I’ve never become accustomed to the site of horrible things, but over time a certain familiarity blunts some of the surface edges. Yet the scale of the earthquake in Turkey and Syria is so vast that no experience could prepare me for what I saw.

As the days pass, it has become increasingly clear that widespread corruption and lack of accountability led to criminally shoddy building standards in the rapidly growing cities. And for some buildings, the quake was simply too powerful.

A rescue worker removes debris from a collapsed apartment block. The rescue workers suspect someone might still be alive in the building, but an hour-long rescue proves fruitless.

There were many complaints about the slow response from the government in the initial days, when the population had to do their best to dig their loved ones out of the rubble with their bare hands. A week in, rescue workers are everywhere while the military patrols the streets. Mechanical diggers search for bodies, but their main task is to clear away the destruction.

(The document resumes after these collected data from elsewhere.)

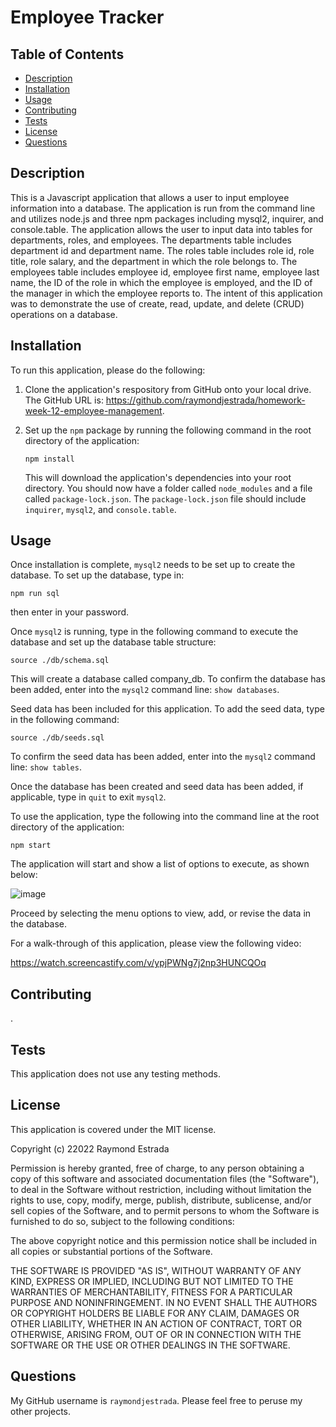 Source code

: # Employee Tracker

## Table of Contents
* [Description](#description)
* [Installation](#installation)
* [Usage](#usage)
* [Contributing](#contributing)
* [Tests](#tests)
* [License](#license)
* [Questions](#questions)

## Description <a name="description"></a>
This is a Javascript application that allows a user to input employee information into a database.  The application is run from the command line and utilizes node.js and three npm packages including mysql2, inquirer, and console.table.  The application allows the user to input data into tables for departments, roles, and employees.  The departments table includes department id and department name.  The roles table includes role id, role title, role salary, and the department in which the role belongs to.  The employees table includes employee id, employee first name, employee last name, the ID of the role in which the employee is employed, and the ID of the manager in which the employee reports to.  The intent of this application was to demonstrate the use of create, read, update, and delete (CRUD) operations on a database.  

## Installation <a name="installation"></a>
To run this application, please do the following: 

1. Clone the application's respository from GitHub onto your local drive.  The GitHub URL is: https://github.com/raymondjestrada/homework-week-12-employee-management.  
2. Set up the ```npm``` package by running the following command in the root directory of the application: 
    
    ```
    npm install
    ```
    
    This will download the application's dependencies into your root directory.  You should now have a folder called ```node_modules``` and a file called ```package-lock.json```.  The ```package-lock.json``` file should include ```inquirer```, ```mysql2```, and ```console.table```.

## Usage

Once installation is complete, ```mysql2``` needs to be set up to create the database.  To set up the database, type in:

```
npm run sql
```

then enter in your password.  

Once ```mysql2``` is running, type in the following command to execute the database and set up the database table structure:

```
source ./db/schema.sql
```
This will create a database called company_db.  To confirm the database has been added, enter into the ```mysql2``` command line:  ```show databases```.


Seed data has been included for this application.  To add the seed data, type in the following command:

```
source ./db/seeds.sql
```
To confirm the seed data has been added, enter into the ```mysql2``` command line:  ```show tables```.

Once the database has been created and seed data has been added, if applicable, type in ```quit``` to exit ```mysql2```.

To use the application, type the following into the command line at the root directory of the application:

    npm start
    
The application will start and show a list of options to execute, as shown below:

![image](https://user-images.githubusercontent.com/87677207/151663254-19b8b9a0-0aa3-4332-8632-369f157aabda.png)


Proceed by selecting the menu options to view, add, or revise the data in the database.

For a walk-through of this application, please view the following video:

https://watch.screencastify.com/v/ypjPWNg7j2np3HUNCQOq


## Contributing
.

## Tests
This application does not use any testing methods.

## License
This application is covered under the MIT license.

Copyright (c) 22022 Raymond Estrada

Permission is hereby granted, free of charge, to any person obtaining
a copy of this software and associated documentation files (the
"Software"), to deal in the Software without restriction, including
without limitation the rights to use, copy, modify, merge, publish,
distribute, sublicense, and/or sell copies of the Software, and to
permit persons to whom the Software is furnished to do so, subject to
the following conditions:

The above copyright notice and this permission notice shall be
included in all copies or substantial portions of the Software.

THE SOFTWARE IS PROVIDED "AS IS", WITHOUT WARRANTY OF ANY KIND,
EXPRESS OR IMPLIED, INCLUDING BUT NOT LIMITED TO THE WARRANTIES OF
MERCHANTABILITY, FITNESS FOR A PARTICULAR PURPOSE AND
NONINFRINGEMENT. IN NO EVENT SHALL THE AUTHORS OR COPYRIGHT HOLDERS BE
LIABLE FOR ANY CLAIM, DAMAGES OR OTHER LIABILITY, WHETHER IN AN ACTION
OF CONTRACT, TORT OR OTHERWISE, ARISING FROM, OUT OF OR IN CONNECTION
WITH THE SOFTWARE OR THE USE OR OTHER DEALINGS IN THE SOFTWARE.



## Questions
My GitHub username is ```raymondjestrada```.  Please feel free to peruse my other projects.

Antakya is the worst hit, but you can drive for many hours in any direction and follow the path of destruction. In the town of Yaylakonak, deep in the mountains outside Adiyamin and five hours from Antakya, nearly the whole village has collapsed. 170 houses gone and 108 people dead, almost ten percent of the population. As I walked around, I saw two women, seemingly a mother and her daughter, who needed help folding a damaged, water-logged rug. The older woman told me, “My grandma made it. It’s one of the only things we managed to pull from our house.”

Miners wait to be called to dig into the ruins to search for the bodies.

The people in the earthquake zone will face years of instability and uncertainty. Disease is already breaking out, and the faces of the adults grow increasingly haggard. The children, remarkably, still play. Bursts of emotion are unpredictable when you have a job to focus on, despite the horrors. My deepest pang came, as it often does, without warning. In a Syrian tent city, jury-rigged together in a park in Kahramanmaras. Boys lay on the earth with their heads together, digging and chatting quietly while other kids went down a slide. The background a sea of tents, and beyond that, just out of sight, collapsed apartments. I remembered a long-unconsidered memory of digging in the side of a hill by a baseball diamond during recess from elementary school. I suppose it would have looked just like that. I imagined the bodies of children being limply carried out of the rubble. We went to a graveyard afterwards. A Turkish colleague went to talk to some forensic workers, and I followed behind. As he crested the hill, he stopped and looked back in horror. “No one should see this.”

I wondered how many anonymous children were now buried in hastily dug graves, like the one I saw in a small village. Up a hill from a great tear in the earth, two colorful children’s jackets lay on freshly dug earth, weighted down by rocks to keep them from blowing away.

In Turkey, civilians drive through the destroyed old city of Antakya.

A central distribution hub for food and humanitarian aid in the largely Kurdish town of Adiyamin. Unlike in the majority Turkish Antakya, signs of government aid were much less present here.

Civilians wait to be allocated tarpaulins in Adiyamin.

Family photos in the rubble of a collapsed apartment building.

Grieving at the cemetery outside Adiyamin, where several sections have been hastily dug to bury the more than 3,000 people killed.

Grief flows through the cemetery in Adiyamin.

Destruction in Yaylakonak.

The destroyed old city of Antakya.

Rescue workers in Turkey search for bodies in the rubble of a collapsed apartment building.

Mechanical diggers lift rubble searching for bodies as rescue workers and family members look on.

A man secures his belongings salvaged from his half-collapsed apartment block.

In a tent city for displaced victims of the earthquake in a municipal park, children play amidst their new reality.

Looking at the destruction of Antakya.

More scattered chairs for those who wait for news.